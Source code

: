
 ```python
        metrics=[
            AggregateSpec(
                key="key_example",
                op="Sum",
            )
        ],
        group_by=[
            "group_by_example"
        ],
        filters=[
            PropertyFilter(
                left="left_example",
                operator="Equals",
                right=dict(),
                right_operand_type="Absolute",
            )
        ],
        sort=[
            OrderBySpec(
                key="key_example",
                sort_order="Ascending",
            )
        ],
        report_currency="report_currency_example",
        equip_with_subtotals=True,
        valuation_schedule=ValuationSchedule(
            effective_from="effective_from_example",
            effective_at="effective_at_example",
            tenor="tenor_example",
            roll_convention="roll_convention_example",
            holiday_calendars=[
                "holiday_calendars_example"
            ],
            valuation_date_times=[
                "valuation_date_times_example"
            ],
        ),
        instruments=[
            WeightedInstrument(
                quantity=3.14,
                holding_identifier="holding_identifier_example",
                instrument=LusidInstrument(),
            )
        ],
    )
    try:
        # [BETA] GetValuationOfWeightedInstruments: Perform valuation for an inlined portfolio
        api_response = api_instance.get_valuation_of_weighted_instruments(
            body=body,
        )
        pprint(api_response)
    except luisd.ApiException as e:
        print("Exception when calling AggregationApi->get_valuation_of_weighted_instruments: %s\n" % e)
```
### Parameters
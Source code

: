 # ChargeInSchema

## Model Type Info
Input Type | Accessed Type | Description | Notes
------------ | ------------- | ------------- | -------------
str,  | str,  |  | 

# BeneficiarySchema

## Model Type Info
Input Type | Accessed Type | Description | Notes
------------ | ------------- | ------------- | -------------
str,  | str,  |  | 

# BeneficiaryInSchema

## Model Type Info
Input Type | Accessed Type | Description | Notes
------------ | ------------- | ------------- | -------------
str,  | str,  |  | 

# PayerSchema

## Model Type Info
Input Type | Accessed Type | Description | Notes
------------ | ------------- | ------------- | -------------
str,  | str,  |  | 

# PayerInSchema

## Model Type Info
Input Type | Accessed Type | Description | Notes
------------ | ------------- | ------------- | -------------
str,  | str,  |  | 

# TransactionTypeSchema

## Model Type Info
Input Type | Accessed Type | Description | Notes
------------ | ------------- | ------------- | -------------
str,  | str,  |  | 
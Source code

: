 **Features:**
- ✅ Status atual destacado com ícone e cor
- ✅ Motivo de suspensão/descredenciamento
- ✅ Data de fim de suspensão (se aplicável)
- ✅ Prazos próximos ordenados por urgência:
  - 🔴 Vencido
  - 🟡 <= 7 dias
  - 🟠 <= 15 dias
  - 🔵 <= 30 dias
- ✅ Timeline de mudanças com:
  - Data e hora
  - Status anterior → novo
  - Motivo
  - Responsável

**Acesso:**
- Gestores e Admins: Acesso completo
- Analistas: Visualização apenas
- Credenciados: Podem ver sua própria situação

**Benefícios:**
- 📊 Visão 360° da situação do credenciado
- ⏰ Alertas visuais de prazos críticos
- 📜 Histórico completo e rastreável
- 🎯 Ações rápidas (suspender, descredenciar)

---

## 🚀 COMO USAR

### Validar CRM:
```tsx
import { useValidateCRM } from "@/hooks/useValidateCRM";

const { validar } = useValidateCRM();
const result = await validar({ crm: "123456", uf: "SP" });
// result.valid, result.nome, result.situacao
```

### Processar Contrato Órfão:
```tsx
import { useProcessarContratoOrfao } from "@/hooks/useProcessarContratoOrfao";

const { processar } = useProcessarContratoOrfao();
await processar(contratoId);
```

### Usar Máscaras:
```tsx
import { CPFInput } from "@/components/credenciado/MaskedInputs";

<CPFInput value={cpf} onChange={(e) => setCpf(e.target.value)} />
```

* * * *

Problem requirements:
Wherever the word "result" appears in the entries above, copy that whole line.

Answer to this task:
const result = await validar({ crm: "123456", uf: "SP" });
// result.valid, result.nome, result.situacao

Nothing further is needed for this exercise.